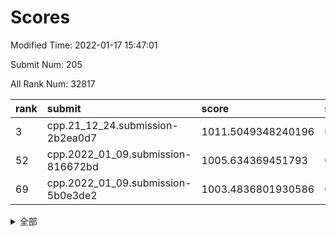 # Scores

Modified Time: 2022-01-17 15:47:01

Submit Num: 205

All Rank Num: 32817

| rank |               submit               |       score        |       sigma        | pk_num |
| :--- | :--------------------------------- | :----------------- | :----------------- | :----- |
| 3    | cpp.21_12_24.submission-2b2ea0d7   | 1011.5049348240196 | 0.7898490620025502 | 639    |
| 52   | cpp.2022_01_09.submission-816672bd | 1005.634369451793  | 0.7062165410897555 | 639    |
| 69   | cpp.2022_01_09.submission-5b0e3de2 | 1003.4836801930586 | 0.7121190492644192 | 640    |


<details>
<summary>全部</summary>

| rank |                 submit                 |       score        |       sigma        | pk_num |
| :--- | :------------------------------------- | :----------------- | :----------------- | :----- |
| 1    | gobigger.level_3.submission_level_3_48 | 1011.8005307731456 | 0.787392469963788  | 635    |
| 2    | gobigger.level_3.submission_level_3_47 | 1011.7111823878594 | 0.8084794270421061 | 640    |
| 3    | cpp.21_12_24.submission-2b2ea0d7       | 1011.5049348240196 | 0.7898490620025502 | 639    |
| 4    | gobigger.level_3.submission_level_3_17 | 1011.3827253991242 | 0.7977907297713572 | 641    |
| 5    | gobigger.level_3.submission_level_3_8  | 1011.3399437215232 | 0.7717948371307322 | 639    |
| 6    | gobigger.level_3.submission_level_3_26 | 1011.317690815771  | 0.7899853785565076 | 639    |
| 7    | gobigger.level_3.submission_level_3_27 | 1011.1068316506108 | 0.7707779971410256 | 641    |
| 8    | gobigger.level_3.submission_level_3_0  | 1011.0762694561387 | 0.7803881954176889 | 642    |
| 9    | gobigger.level_3.submission_level_3_43 | 1010.9835193030026 | 0.8031242361880143 | 637    |
| 10   | gobigger.level_3.submission_level_3_14 | 1010.8778584445521 | 0.7890614901173965 | 640    |
| 11   | gobigger.level_3.submission_level_3_2  | 1010.7302173832267 | 0.772073323249617  | 639    |
| 12   | gobigger.level_3.submission_level_3_30 | 1010.7057238220908 | 0.769014739085161  | 642    |
| 13   | gobigger.level_3.submission_level_3_45 | 1010.6528422224438 | 0.7551499862515694 | 638    |
| 14   | gobigger.level_3.submission_level_3_11 | 1010.6155340865561 | 0.7817684147570558 | 639    |
| 15   | gobigger.level_3.submission_level_3_29 | 1010.593540690121  | 0.7608546168184014 | 639    |
| 16   | gobigger.level_3.submission_level_3_38 | 1010.5425755319984 | 0.7825467363098384 | 639    |
| 17   | gobigger.level_3.submission_level_3_10 | 1010.5223634773455 | 0.7678773568331416 | 644    |
| 18   | gobigger.level_3.submission_level_3_16 | 1010.4704644281635 | 0.7778501852950103 | 646    |
| 19   | gobigger.level_3.submission_level_3_13 | 1010.2849247762348 | 0.7552944607073274 | 647    |
| 20   | gobigger.level_3.submission_level_3_28 | 1010.2272565421742 | 0.7591275933535024 | 644    |
| 21   | gobigger.level_3.submission_level_3_33 | 1010.1776644771459 | 0.7741620725797705 | 634    |
| 22   | gobigger.level_3.submission_level_3_41 | 1010.1369181994564 | 0.7648412470446394 | 645    |
| 23   | gobigger.level_3.submission_level_3_9  | 1010.1108807555618 | 0.7670617787014898 | 643    |
| 24   | gobigger.level_3.submission_level_3_19 | 1010.0951379641089 | 0.7584665959657857 | 639    |
| 25   | gobigger.level_3.submission_level_3_20 | 1010.0847372752696 | 0.7535749506417067 | 637    |
| 26   | gobigger.level_3.submission_level_3_4  | 1010.0507447954461 | 0.7593319574813925 | 644    |
| 27   | gobigger.level_3.submission_level_3_25 | 1010.0226794658391 | 0.7526272729054582 | 639    |
| 28   | gobigger.level_3.submission_level_3_24 | 1009.9673832320476 | 0.7552183821213954 | 639    |
| 29   | gobigger.level_3.submission_level_3_40 | 1009.9630366734751 | 0.7677980854899723 | 637    |
| 30   | gobigger.level_3.submission_level_3_18 | 1009.9546619815474 | 0.7555760754027911 | 644    |
| 31   | gobigger.level_3.submission_level_3_39 | 1009.9071918251806 | 0.7566541637662872 | 641    |
| 32   | gobigger.level_3.submission_level_3_49 | 1009.8472434937105 | 0.7467686763381367 | 643    |
| 33   | gobigger.level_3.submission_level_3_6  | 1009.7464401500313 | 0.7622935797489412 | 639    |
| 34   | gobigger.level_3.submission_level_3_36 | 1009.7167339958046 | 0.7713568875260288 | 639    |
| 35   | gobigger.level_3.submission_level_3_1  | 1009.5376504960803 | 0.7762398541062008 | 638    |
| 36   | gobigger.level_3.submission_level_3_44 | 1009.5095806436784 | 0.7469967633483103 | 641    |
| 37   | gobigger.level_3.submission_level_3_42 | 1009.4588659211504 | 0.7596363675772759 | 639    |
| 38   | gobigger.level_3.submission_level_3_5  | 1009.42949959016   | 0.77477418694082   | 638    |
| 39   | gobigger.level_3.submission_level_3_32 | 1009.2757590394866 | 0.7485022134592283 | 643    |
| 40   | gobigger.level_3.submission_level_3_35 | 1008.9652955887756 | 0.7625070785045961 | 648    |
| 41   | gobigger.level_3.submission_level_3_31 | 1008.890346749902  | 0.7529009959649704 | 638    |
| 42   | gobigger.level_3.submission_level_3_22 | 1008.880440576254  | 0.7585943624642212 | 642    |
| 43   | gobigger.level_3.submission_level_3_23 | 1008.8417552273044 | 0.758985656964189  | 640    |
| 44   | gobigger.level_3.submission_level_3_21 | 1008.8238933488497 | 0.7331552847907891 | 644    |
| 45   | gobigger.level_3.submission_level_3_15 | 1008.7492868094843 | 0.7373309164900895 | 647    |
| 46   | gobigger.level_3.submission_level_3_46 | 1008.6526023042737 | 0.7491399971421998 | 642    |
| 47   | gobigger.level_3.submission_level_3_12 | 1008.3683818180572 | 0.7538752193633175 | 644    |
| 48   | gobigger.level_3.submission_level_3_3  | 1008.179995171695  | 0.7322438983409707 | 633    |
| 49   | gobigger.level_3.submission_level_3_37 | 1007.7269205124608 | 0.7509698445799667 | 640    |
| 50   | gobigger.level_3.submission_level_3_34 | 1007.5809122846225 | 0.7337781398422678 | 643    |
| 51   | gobigger.level_3.submission_level_3_7  | 1007.3732193507494 | 0.7419046156643799 | 644    |
| 52   | cpp.2022_01_09.submission-816672bd     | 1005.634369451793  | 0.7062165410897555 | 639    |
| 53   | gobigger.level_1.submission_level_1_16 | 1004.3057974944408 | 0.7321447634521645 | 642    |
| 54   | gobigger.level_1.submission_level_1_4  | 1004.2260825764694 | 0.7135403580622985 | 641    |
| 55   | gobigger.level_1.submission_level_1_33 | 1004.0888544205837 | 0.725583212781622  | 640    |
| 56   | gobigger.level_1.submission_level_1_3  | 1004.0084283142806 | 0.7204763467289809 | 636    |
| 57   | gobigger.level_1.submission_level_1_15 | 1003.8860531928245 | 0.7098565780798258 | 635    |
| 58   | gobigger.level_1.submission_level_1_24 | 1003.8735520926758 | 0.7171974794234096 | 636    |
| 59   | gobigger.level_1.submission_level_1_10 | 1003.7927400002291 | 0.7026806775648907 | 635    |
| 60   | gobigger.level_1.submission_level_1_23 | 1003.7793427573191 | 0.7191543262443352 | 640    |
| 61   | gobigger.level_1.submission_level_1_28 | 1003.7178192541546 | 0.7203026224015718 | 644    |
| 62   | gobigger.level_1.submission_level_1_42 | 1003.6928416059812 | 0.7088697616119187 | 644    |
| 63   | gobigger.level_1.submission_level_1_41 | 1003.6678553665844 | 0.7267501515317634 | 635    |
| 64   | gobigger.level_1.submission_level_1_9  | 1003.6531057238391 | 0.7153952345344803 | 645    |
| 65   | gobigger.level_1.submission_level_1_1  | 1003.6470001993308 | 0.7250142356795869 | 641    |
| 66   | gobigger.level_1.submission_level_1_25 | 1003.642963764578  | 0.7169986602203107 | 640    |
| 67   | gobigger.level_1.submission_level_1_11 | 1003.5161663048988 | 0.7167927772375281 | 635    |
| 68   | gobigger.level_1.submission_level_1_37 | 1003.5032774007121 | 0.7135693236458013 | 640    |
| 69   | cpp.2022_01_09.submission-5b0e3de2     | 1003.4836801930586 | 0.7121190492644192 | 640    |
| 70   | gobigger.level_1.submission_level_1_8  | 1003.4248461494686 | 0.7182014000217597 | 643    |
| 71   | gobigger.level_1.submission_level_1_44 | 1003.3987242860098 | 0.7155469327302605 | 634    |
| 72   | gobigger.level_1.submission_level_1_22 | 1003.3297641848817 | 0.7176519790252297 | 639    |
| 73   | gobigger.level_1.submission_level_1_12 | 1003.2837014137415 | 0.7093056145322437 | 640    |
| 74   | gobigger.level_1.submission_level_1_2  | 1003.2603330649307 | 0.71960938392689   | 637    |
| 75   | gobigger.level_1.submission_level_1_47 | 1003.2193545311937 | 0.715185506506405  | 638    |
| 76   | gobigger.level_1.submission_level_1_35 | 1003.197640925315  | 0.7177427466356919 | 643    |
| 77   | gobigger.level_1.submission_level_1_20 | 1003.1879444410208 | 0.724595028194435  | 639    |
| 78   | gobigger.level_1.submission_level_1_29 | 1003.1753854441522 | 0.7138041179941211 | 643    |
| 79   | gobigger.level_1.submission_level_1_48 | 1003.1676178306936 | 0.7171225491436048 | 638    |
| 80   | gobigger.level_1.submission_level_1_39 | 1003.1324938945816 | 0.7224138205865694 | 640    |
| 81   | gobigger.level_1.submission_level_1_17 | 1003.1207223050757 | 0.7232803020134889 | 640    |
| 82   | gobigger.level_1.submission_level_1_40 | 1003.0474673347585 | 0.7136009714443975 | 644    |
| 83   | gobigger.level_1.submission_level_1_32 | 1002.977668203612  | 0.7109212225491881 | 641    |
| 84   | gobigger.level_1.submission_level_1_21 | 1002.9765141221001 | 0.7219627858706379 | 635    |
| 85   | gobigger.level_1.submission_level_1_31 | 1002.9743108588095 | 0.7148634783531869 | 638    |
| 86   | gobigger.level_1.submission_level_1_38 | 1002.9632704784232 | 0.7190892514087969 | 643    |
| 87   | gobigger.level_1.submission_level_1_26 | 1002.9631198532369 | 0.7129056964615268 | 642    |
| 88   | gobigger.level_1.submission_level_1_43 | 1002.9403037480234 | 0.7122523631354775 | 642    |
| 89   | gobigger.level_1.submission_level_1_46 | 1002.9271702635829 | 0.7125391281499482 | 635    |
| 90   | gobigger.level_1.submission_level_1_34 | 1002.8188911778324 | 0.714393033404321  | 644    |
| 91   | gobigger.level_1.submission_level_1_6  | 1002.6870944217746 | 0.7165235203398351 | 642    |
| 92   | gobigger.level_1.submission_level_1_45 | 1002.6406391842158 | 0.7155849923584787 | 638    |
| 93   | gobigger.level_1.submission_level_1_13 | 1002.6348913355238 | 0.7093418258163148 | 639    |
| 94   | gobigger.level_1.submission_level_1_49 | 1002.5458676616262 | 0.7159213054310053 | 639    |
| 95   | gobigger.level_1.submission_level_1_18 | 1002.5331083409455 | 0.7059762697890436 | 639    |
| 96   | gobigger.level_1.submission_level_1_36 | 1002.3644244553847 | 0.7147217829401863 | 641    |
| 97   | gobigger.level_1.submission_level_1_19 | 1002.3245328803025 | 0.7006398174036326 | 643    |
| 98   | gobigger.level_1.submission_level_1_7  | 1001.994640377668  | 0.7140838839997599 | 638    |
| 99   | gobigger.level_1.submission_level_1_0  | 1001.9450450778701 | 0.7143078520475217 | 640    |
| 100  | gobigger.level_1.submission_level_1_30 | 1001.8843679734772 | 0.7235496002387738 | 639    |
| 101  | gobigger.level_1.submission_level_1_5  | 1001.8447016629661 | 0.7120194489464705 | 640    |
| 102  | gobigger.level_1.submission_level_1_14 | 1001.8431804569349 | 0.7163175931279813 | 641    |
| 103  | gobigger.level_1.submission_level_1_27 | 1001.8296339919997 | 0.7031969827504023 | 644    |
| 104  | gobigger.random.submission_random_34   | 998.0782023006556  | 0.7066950759856888 | 636    |
| 105  | gobigger.random.submission_random_17   | 997.3427139476963  | 0.7090872977062519 | 643    |
| 106  | gobigger.random.submission_random_2    | 997.1780819302808  | 0.6980850094568203 | 639    |
| 107  | gobigger.random.submission_random_9    | 996.9254891553079  | 0.7082500760277692 | 639    |
| 108  | gobigger.random.submission_random_48   | 996.6382028032208  | 0.7074894310046452 | 637    |
| 109  | gobigger.random.submission_random_5    | 996.4612929611525  | 0.7049296052636995 | 647    |
| 110  | gobigger.random.submission_random_32   | 996.4081456148929  | 0.7157160351369275 | 639    |
| 111  | gobigger.random.submission_random_35   | 996.4022089745862  | 0.6957902855781359 | 645    |
| 112  | gobigger.random.submission_random_18   | 996.1421299779632  | 0.7133066499864975 | 638    |
| 113  | gobigger.random.submission_random_40   | 996.0890516852262  | 0.7121887433125306 | 638    |
| 114  | gobigger.random.submission_random_37   | 996.062459311597   | 0.7128911673724643 | 645    |
| 115  | gobigger.random.submission_random_15   | 996.0498029219067  | 0.7045740886759886 | 637    |
| 116  | gobigger.random.submission_random_23   | 996.0042221548177  | 0.7084870754798714 | 638    |
| 117  | gobigger.random.submission_random_29   | 995.9558699060418  | 0.7113956765619407 | 645    |
| 118  | gobigger.random.submission_random_41   | 995.9507165852123  | 0.7073289719424881 | 640    |
| 119  | gobigger.random.submission_random_10   | 995.9325292447124  | 0.7012057428839346 | 640    |
| 120  | gobigger.random.submission_random_12   | 995.8754543882668  | 0.7077338206046037 | 641    |
| 121  | gobigger.random.submission_random_49   | 995.8738678944998  | 0.6993310788041964 | 636    |
| 122  | gobigger.random.submission_random_13   | 995.8544379243681  | 0.7011502186934617 | 639    |
| 123  | gobigger.random.submission_random_6    | 995.8533778717934  | 0.7044371867701759 | 648    |
| 124  | gobigger.random.submission_random_42   | 995.8446882395866  | 0.717392176021627  | 639    |
| 125  | gobigger.random.submission_random_44   | 995.8206249602565  | 0.7141858270127616 | 634    |
| 126  | gobigger.random.submission_random_47   | 995.7913699355631  | 0.7019220563273698 | 638    |
| 127  | gobigger.random.submission_random_39   | 995.7522562233901  | 0.7167173651041852 | 641    |
| 128  | gobigger.random.submission_random_0    | 995.7388382621536  | 0.7234647013973272 | 642    |
| 129  | gobigger.random.submission_random_31   | 995.7164578345172  | 0.714445209262082  | 638    |
| 130  | gobigger.random.submission_random_36   | 995.6674895780332  | 0.7067377267469982 | 642    |
| 131  | gobigger.random.submission_random_22   | 995.6608784030155  | 0.7103599550917793 | 638    |
| 132  | gobigger.random.submission_random_1    | 995.6484131544422  | 0.7173746210222205 | 639    |
| 133  | gobigger.random.submission_random_38   | 995.6433183669634  | 0.7146223564706833 | 644    |
| 134  | gobigger.random.submission_random_20   | 995.6153620809146  | 0.7088006976233877 | 635    |
| 135  | gobigger.random.submission_random_7    | 995.5724802835858  | 0.7073492332397355 | 641    |
| 136  | gobigger.random.submission_random_27   | 995.539174201633   | 0.7145018198085717 | 638    |
| 137  | gobigger.random.submission_random_24   | 995.4714917169955  | 0.7082630138426692 | 637    |
| 138  | gobigger.random.submission_random_4    | 995.4403175224523  | 0.7317369078237943 | 643    |
| 139  | gobigger.random.submission_random_26   | 995.3824990169259  | 0.7196041137641406 | 643    |
| 140  | gobigger.random.submission_random_28   | 995.3626537647448  | 0.7153159908709177 | 641    |
| 141  | gobigger.random.submission_random_25   | 995.2808778921074  | 0.7121235482971396 | 640    |
| 142  | gobigger.random.submission_random_8    | 995.2791235888682  | 0.7128799742796768 | 646    |
| 143  | gobigger.random.submission_random_45   | 995.2641830743755  | 0.713999771496856  | 639    |
| 144  | gobigger.random.submission_random_11   | 995.2141190445432  | 0.709087037821247  | 645    |
| 145  | gobigger.random.submission_random_43   | 995.2033286738587  | 0.7046038371014319 | 644    |
| 146  | gobigger.random.submission_random_14   | 995.1903834553831  | 0.709797563658847  | 641    |
| 147  | gobigger.random.submission_random_19   | 995.1801070363966  | 0.7158687564103473 | 638    |
| 148  | gobigger.random.submission_random_3    | 995.1525441814518  | 0.7107159329762048 | 637    |
| 149  | gobigger.random.submission_random_16   | 995.028045488671   | 0.7064376244997381 | 638    |
| 150  | gobigger.random.submission_random_21   | 994.8769150156777  | 0.7150435237005375 | 633    |
| 151  | gobigger.random.submission_random_30   | 994.8704558113906  | 0.7234982592406688 | 639    |
| 152  | gobigger.random.submission_random_46   | 994.8475433034143  | 0.704359516943296  | 640    |
| 153  | gobigger.random.submission_random_33   | 994.7870438512342  | 0.7072199131793118 | 642    |
| 154  | gobigger.level_2.submission_level_2_22 | 994.3841882815524  | 0.7344106377394028 | 643    |
| 155  | gobigger.level_2.submission_level_2_25 | 994.3142312404813  | 0.7535066379611348 | 641    |
| 156  | gobigger.level_2.submission_level_2_45 | 993.9441456060811  | 0.7195109812840779 | 641    |
| 157  | gobigger.level_2.submission_level_2_13 | 993.820906643671   | 0.7187136909382968 | 639    |
| 158  | gobigger.level_2.submission_level_2_1  | 993.74297652268    | 0.725839843750701  | 639    |
| 159  | gobigger.level_2.submission_level_2_46 | 993.3648776453849  | 0.7252094761471992 | 643    |
| 160  | gobigger.level_2.submission_level_2_6  | 993.3347815940957  | 0.748345129354698  | 648    |
| 161  | gobigger.level_2.submission_level_2_21 | 993.2674118518779  | 0.7183317461471086 | 641    |
| 162  | gobigger.level_2.submission_level_2_28 | 993.0249718519533  | 0.7483577686380884 | 640    |
| 163  | gobigger.level_2.submission_level_2_12 | 992.9993247170812  | 0.7212556663044823 | 644    |
| 164  | gobigger.level_2.submission_level_2_20 | 992.9703633820137  | 0.7345802059100255 | 644    |
| 165  | gobigger.level_2.submission_level_2_9  | 992.9233154541699  | 0.7355820965801031 | 642    |
| 166  | gobigger.level_2.submission_level_2_39 | 992.9031415521746  | 0.7370597965416492 | 645    |
| 167  | gobigger.level_2.submission_level_2_26 | 992.9030940873834  | 0.7371845575423969 | 643    |
| 168  | gobigger.level_2.submission_level_2_41 | 992.8868431243741  | 0.7223280920083864 | 644    |
| 169  | gobigger.level_2.submission_level_2_14 | 992.8540078657209  | 0.7244714739752136 | 640    |
| 170  | gobigger.level_2.submission_level_2_47 | 992.7505455320082  | 0.7446314276127696 | 642    |
| 171  | gobigger.level_2.submission_level_2_48 | 992.6239055514677  | 0.7387961657041566 | 639    |
| 172  | gobigger.level_2.submission_level_2_34 | 992.5112630709287  | 0.7300654718532046 | 639    |
| 173  | gobigger.level_2.submission_level_2_4  | 992.4540618233507  | 0.7383084144327575 | 642    |
| 174  | gobigger.level_2.submission_level_2_40 | 992.4540485333714  | 0.728657516973841  | 644    |
| 175  | gobigger.level_2.submission_level_2_16 | 992.3912139656661  | 0.7472105988475389 | 643    |
| 176  | gobigger.level_2.submission_level_2_7  | 992.3774597718126  | 0.7299166846720841 | 642    |
| 177  | gobigger.level_2.submission_level_2_2  | 992.2799759439594  | 0.743087093186086  | 645    |
| 178  | gobigger.level_2.submission_level_2_24 | 992.2652378419787  | 0.75936204742811   | 636    |
| 179  | gobigger.level_2.submission_level_2_29 | 992.2406421499915  | 0.7596505095057264 | 639    |
| 180  | gobigger.level_2.submission_level_2_15 | 992.2363752077505  | 0.7305310064139438 | 639    |
| 181  | gobigger.level_2.submission_level_2_0  | 992.2165876629583  | 0.7273082503591756 | 639    |
| 182  | gobigger.level_2.submission_level_2_38 | 992.1926214160063  | 0.7273710357947503 | 635    |
| 183  | gobigger.level_2.submission_level_2_27 | 992.0401722204915  | 0.7363892552193076 | 642    |
| 184  | gobigger.level_2.submission_level_2_42 | 992.0343154548494  | 0.759957044270447  | 639    |
| 185  | gobigger.level_2.submission_level_2_5  | 991.9640597752401  | 0.7344360816682144 | 641    |
| 186  | gobigger.level_2.submission_level_2_32 | 991.9614511385231  | 0.739095351643831  | 637    |
| 187  | gobigger.level_2.submission_level_2_43 | 991.9347459115611  | 0.7391955006246287 | 640    |
| 188  | gobigger.level_2.submission_level_2_35 | 991.9203688276235  | 0.7502813468514541 | 636    |
| 189  | gobigger.level_2.submission_level_2_44 | 991.8529221524275  | 0.7475521090407492 | 638    |
| 190  | gobigger.level_2.submission_level_2_18 | 991.7935290513418  | 0.7257568381373131 | 641    |
| 191  | gobigger.level_2.submission_level_2_10 | 991.6961406909878  | 0.7547053852048307 | 640    |
| 192  | gobigger.level_2.submission_level_2_11 | 991.6338074703896  | 0.7582748742478448 | 640    |
| 193  | gobigger.level_2.submission_level_2_37 | 991.4806327262033  | 0.7428471299441983 | 638    |
| 194  | gobigger.level_2.submission_level_2_23 | 991.354717605808   | 0.7404239222714888 | 639    |
| 195  | gobigger.level_2.submission_level_2_49 | 991.338672230199   | 0.7590596466889938 | 640    |
| 196  | gobigger.level_2.submission_level_2_3  | 991.243920947481   | 0.756250646902916  | 638    |
| 197  | gobigger.level_2.submission_level_2_31 | 991.2366400861414  | 0.7623754780264774 | 645    |
| 198  | gobigger.level_2.submission_level_2_19 | 991.149265182688   | 0.7428124810396347 | 637    |
| 199  | gobigger.level_2.submission_level_2_8  | 991.0381194301096  | 0.7439458720132117 | 644    |
| 200  | gobigger.level_2.submission_level_2_17 | 990.8405997073319  | 0.7560360863736114 | 639    |
| 201  | gobigger.level_2.submission_level_2_30 | 990.6629279501614  | 0.7733830016863212 | 633    |
| 202  | gobigger.level_2.submission_level_2_36 | 990.6133409718454  | 0.7551905852631671 | 644    |
| 203  | gobigger.level_2.submission_level_2_33 | 990.1231750151795  | 0.7691933282343374 | 641    |
| 204  | gobigger.none.submission_none_0        | 978.1088300425115  | 1.2975439752042452 | 642    |
| 205  | gobigger.none.submission_none_1        | 977.7566404842413  | 1.2763470515251838 | 645    |

</details>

★ ★ ★ ★ ★ ★ ★

» **Problem to solve**
Pull each line holding "none" out of the listing.

» **Task solution**
| 204  | gobigger.none.submission_none_0        | 978.1088300425115  | 1.2975439752042452 | 642    |
| 205  | gobigger.none.submission_none_1        | 977.7566404842413  | 1.2763470515251838 | 645    |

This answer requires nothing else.